A Bradbury–Nielsen shutter (or Bradbury–Nielsen gate) is a type of electrical ion gate, which was first proposed in an article by Norris Bradbury and Russel A. Nielsen, where they used it as an electron filter. Today they are used in the field of mass spectrometry where they are used in both TOF mass spectrometers and in ion mobility spectrometers
, as well as Hadamard transform mass spectrometers (a variant of TOF-MS). The Bradbury–Nielsen shutter is ideal for injecting short pulses of ions and can be used to improve the mass resolution of TOF instruments by reducing the initial pulse size as compared to other methods of ion injection.

==Theory of operation==
The concept behind the Bradbury–Nielsen shutter is to apply a high frequency voltage in a 180° out-of-phase manner to alternate wires in a grid which is orthogonal to the path of the ion beam. This results in charged particles only passing directly through the shutter at certain times in the voltage phase (φ=nπ/2), when the potential difference between the grid wires is zero.

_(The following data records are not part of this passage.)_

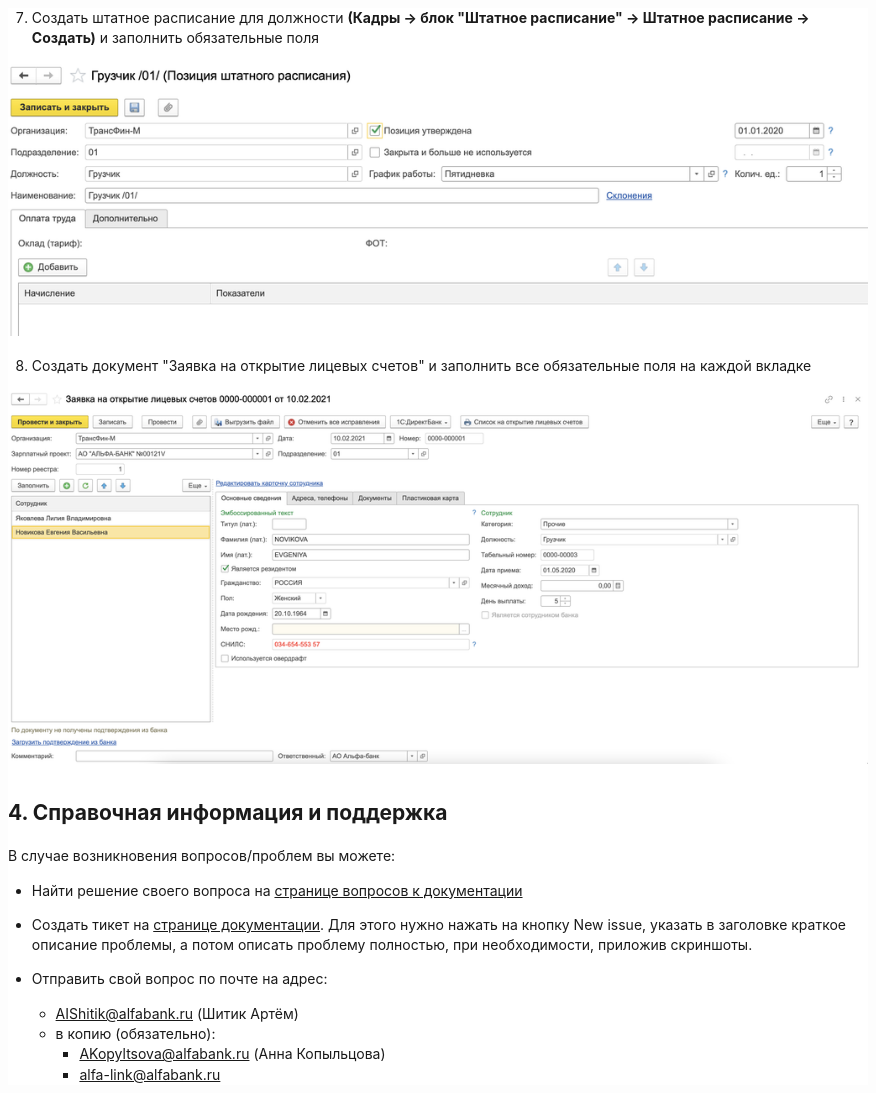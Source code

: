 7. Создать штатное расписание для должности **(Кадры → блок "Штатное расписание" → Штатное расписание → Создать)** и заполнить обязательные поля

![Пример](./examples/Отправка%20зп%20ведомости%205.png "Пример отправки заявки на открытие лицевых счетов")

8. Создать документ "Заявка на открытие лицевых счетов" и заполнить все обязательные поля на каждой вкладке

![Пример](./examples/Отправка%20зп%20ведомости%2015.png "Пример отправки заявки на открытие лицевых счетов")



## 4. Справочная информация и поддержка 

В случае возникновения вопросов/проблем вы можете:

- Найти решение своего вопроса на [странице вопросов к документации](https://github.com/alfa-laboratory/alfalink-1c-directbank-via-1c/issues)

- Создать тикет на [странице документации](https://github.com/alfa-laboratory/alfalink-1c-directbank-via-1c/issues). Для этого нужно нажать на кнопку New issue, указать в заголовке краткое описание проблемы, а потом описать проблему полностью, при необходимости, приложив скриншоты.

- Отправить свой вопрос по почте на адрес:
    - AIShitik@alfabank.ru (Шитик Артём) 
    - в копию (обязательно):
        - AKopyltsova@alfabank.ru (Анна Копыльцова)
        - alfa-link@alfabank.ru 
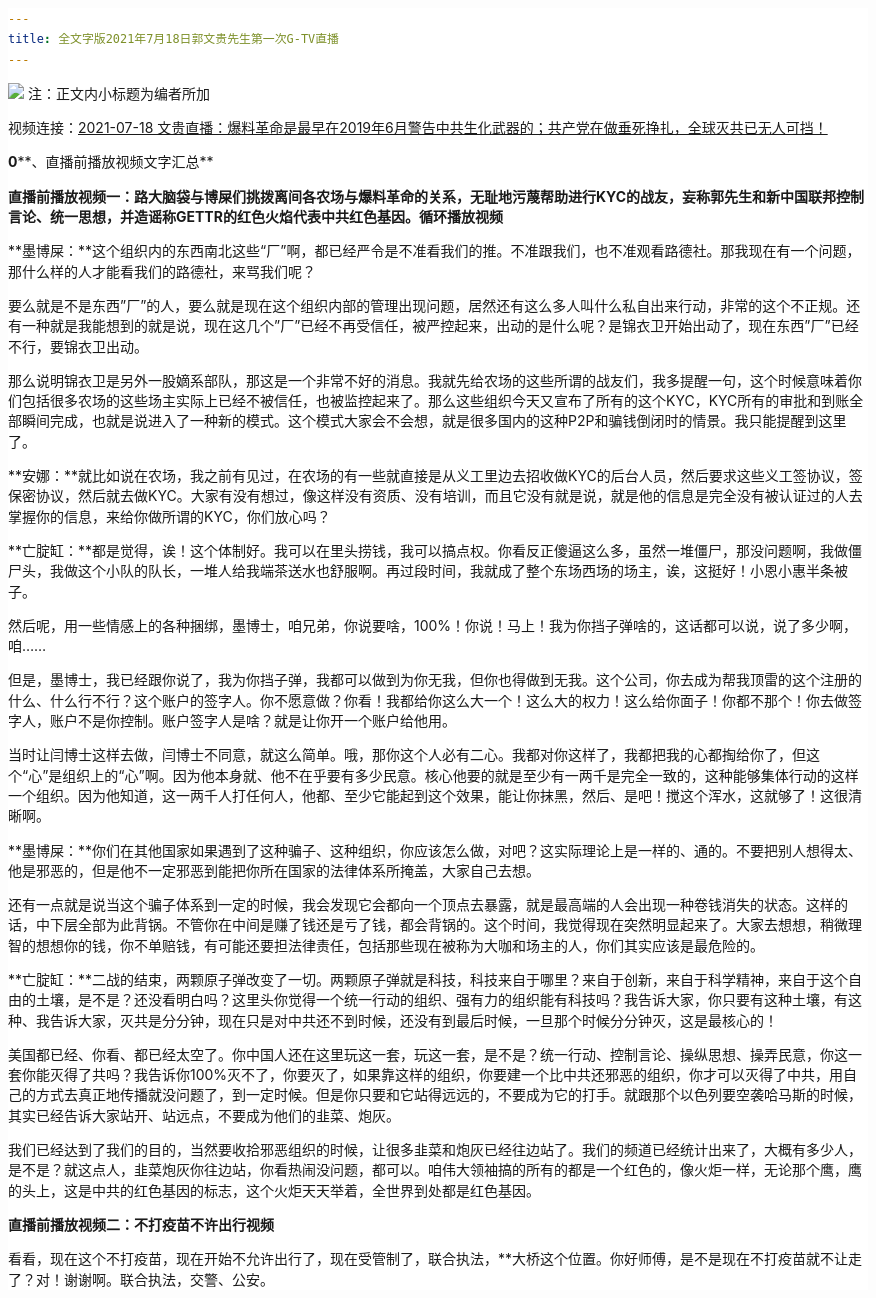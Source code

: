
 ```yaml
---
title: 全文字版2021年7月18日郭文贵先生第一次G-TV直播
---
```


![](https://assets.gnews.org/wp-content/uploads/2021/07/全文字版封面-1.jpg)
注：正文内小标题为编者所加

视频连接：[2021-07-18 文贵直播：爆料革命是最早在2019年6月警告中共生化武器的；共产党在做垂死挣扎，全球灭共已无人可挡！](https://gtv.org/video/id=60f42514ae54765d3b27194f)

**0****、直播前播放视频文字汇总**

**直播前播放视频一：路大脑袋与博屎们挑拨离间各农场与爆料革命的关系，无耻地污蔑帮助进行KYC的战友，妄称郭先生和新中国联邦控制言论、统一思想，并造谣称GETTR的红色火焰代表中共红色基因。循环播放视频**

**墨博屎：**这个组织内的东西南北这些“厂”啊，都已经严令是不准看我们的推。不准跟我们，也不准观看路德社。那我现在有一个问题，那什么样的人才能看我们的路德社，来骂我们呢？

要么就是不是东西”厂”的人，要么就是现在这个组织内部的管理出现问题，居然还有这么多人叫什么私自出来行动，非常的这个不正规。还有一种就是我能想到的就是说，现在这几个”厂”已经不再受信任，被严控起来，出动的是什么呢？是锦衣卫开始出动了，现在东西”厂”已经不行，要锦衣卫出动。

那么说明锦衣卫是另外一股嫡系部队，那这是一个非常不好的消息。我就先给农场的这些所谓的战友们，我多提醒一句，这个时候意味着你们包括很多农场的这些场主实际上已经不被信任，也被监控起来了。那么这些组织今天又宣布了所有的这个KYC，KYC所有的审批和到账全部瞬间完成，也就是说进入了一种新的模式。这个模式大家会不会想，就是很多国内的这种P2P和骗钱倒闭时的情景。我只能提醒到这里了。

**安娜：**就比如说在农场，我之前有见过，在农场的有一些就直接是从义工里边去招收做KYC的后台人员，然后要求这些义工签协议，签保密协议，然后就去做KYC。大家有没有想过，像这样没有资质、没有培训，而且它没有就是说，就是他的信息是完全没有被认证过的人去掌握你的信息，来给你做所谓的KYC，你们放心吗？

**亡腚缸：**都是觉得，诶！这个体制好。我可以在里头捞钱，我可以搞点权。你看反正傻逼这么多，虽然一堆僵尸，那没问题啊，我做僵尸头，我做这个小队的队长，一堆人给我端茶送水也舒服啊。再过段时间，我就成了整个东场西场的场主，诶，这挺好！小恩小惠半条被子。

然后呢，用一些情感上的各种捆绑，墨博士，咱兄弟，你说要啥，100%！你说！马上！我为你挡子弹啥的，这话都可以说，说了多少啊，咱……

但是，墨博士，我已经跟你说了，我为你挡子弹，我都可以做到为你无我，但你也得做到无我。这个公司，你去成为帮我顶雷的这个注册的什么、什么行不行？这个账户的签字人。你不愿意做？你看！我都给你这么大一个！这么大的权力！这么给你面子！你都不那个！你去做签字人，账户不是你控制。账户签字人是啥？就是让你开一个账户给他用。

当时让闫博士这样去做，闫博士不同意，就这么简单。哦，那你这个人必有二心。我都对你这样了，我都把我的心都掏给你了，但这个“心”是组织上的“心”啊。因为他本身就、他不在乎要有多少民意。核心他要的就是至少有一两千是完全一致的，这种能够集体行动的这样一个组织。因为他知道，这一两千人打任何人，他都、至少它能起到这个效果，能让你抹黑，然后、是吧！搅这个浑水，这就够了！这很清晰啊。

**墨博屎：**你们在其他国家如果遇到了这种骗子、这种组织，你应该怎么做，对吧？这实际理论上是一样的、通的。不要把别人想得太、他是邪恶的，但是他不一定邪恶到能把你所在国家的法律体系所掩盖，大家自己去想。

还有一点就是说当这个骗子体系到一定的时候，我会发现它会都向一个顶点去暴露，就是最高端的人会出现一种卷钱消失的状态。这样的话，中下层全部为此背锅。不管你在中间是赚了钱还是亏了钱，都会背锅的。这个时间，我觉得现在突然明显起来了。大家去想想，稍微理智的想想你的钱，你不单赔钱，有可能还要担法律责任，包括那些现在被称为大咖和场主的人，你们其实应该是最危险的。

**亡腚缸：**二战的结束，两颗原子弹改变了一切。两颗原子弹就是科技，科技来自于哪里？来自于创新，来自于科学精神，来自于这个自由的土壤，是不是？还没看明白吗？这里头你觉得一个统一行动的组织、强有力的组织能有科技吗？我告诉大家，你只要有这种土壤，有这种、我告诉大家，灭共是分分钟，现在只是对中共还不到时候，还没有到最后时候，一旦那个时候分分钟灭，这是最核心的！

美国都已经、你看、都已经太空了。你中国人还在这里玩这一套，玩这一套，是不是？统一行动、控制言论、操纵思想、操弄民意，你这一套你能灭得了共吗？我告诉你100%灭不了，你要灭了，如果靠这样的组织，你要建一个比中共还邪恶的组织，你才可以灭得了中共，用自己的方式去真正地传播就没问题了，到一定时候。但是你只要和它站得远远的，不要成为它的打手。就跟那个以色列要空袭哈马斯的时候，其实已经告诉大家站开、站远点，不要成为他们的韭菜、炮灰。

我们已经达到了我们的目的，当然要收拾邪恶组织的时候，让很多韭菜和炮灰已经往边站了。我们的频道已经统计出来了，大概有多少人，是不是？就这点人，韭菜炮灰你往边站，你看热闹没问题，都可以。咱伟大领袖搞的所有的都是一个红色的，像火炬一样，无论那个鹰，鹰的头上，这是中共的红色基因的标志，这个火炬天天举着，全世界到处都是红色基因。

**直播前播放视频二：不打疫苗不许出行视频**

看看，现在这个不打疫苗，现在开始不允许出行了，现在受管制了，联合执法，\*\*大桥这个位置。你好师傅，是不是现在不打疫苗就不让走了？对！谢谢啊。联合执法，交警、公安。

At other times the ion beam is deflected to some angle by the potential difference between the neighboring wires. This deflection is divergent with ions that pass through alternate slits being deflected in opposite directions. The maximum deflection angle can be calculated by

tan α = k V_{p} / V_{0}

where α is the deflection angle, k is a deflection constant, V_{p} is the wire voltage (+V_{p} on one wire set and -V_{p} on the other), and V_{0} is the ion acceleration voltage in eV. The deflection constant k can be calculated by

k = π / 2ln[cot(πR/2d)]

where R is the wire radius and d is the wire spacing.

==Micromachined ion gates==
A Bradbury-Nielsen Gate micromachined from a silicon on insulator wafer has been reported.